#### [Assigned task]
Transcribe, without any alteration, only the lines that begin at the line containing "1-memcpy.c copies memory area." and run to the last line below.

#### [Data extracts]
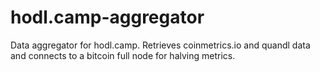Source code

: # hodl.camp-aggregator

Data aggregator for hodl.camp. Retrieves coinmetrics.io and quandl data and connects to a bitcoin full node for halving metrics.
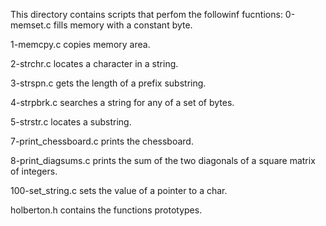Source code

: This directory contains scripts that perfom the followinf fucntions: 0-memset.c fills memory with a constant byte.

1-memcpy.c copies memory area.

2-strchr.c locates a character in a string.

3-strspn.c gets the length of a prefix substring.

4-strpbrk.c searches a string for any of a set of bytes.

5-strstr.c locates a substring.

7-print_chessboard.c prints the chessboard.

8-print_diagsums.c prints the sum of the two diagonals of a square matrix of integers.

100-set_string.c sets the value of a pointer to a char.

holberton.h contains the functions prototypes.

#### [Output of the exercise]
1-memcpy.c copies memory area.

2-strchr.c locates a character in a string.

3-strspn.c gets the length of a prefix substring.

4-strpbrk.c searches a string for any of a set of bytes.

5-strstr.c locates a substring.

7-print_chessboard.c prints the chessboard.

8-print_diagsums.c prints the sum of the two diagonals of a square matrix of integers.

100-set_string.c sets the value of a pointer to a char.

holberton.h contains the functions prototypes.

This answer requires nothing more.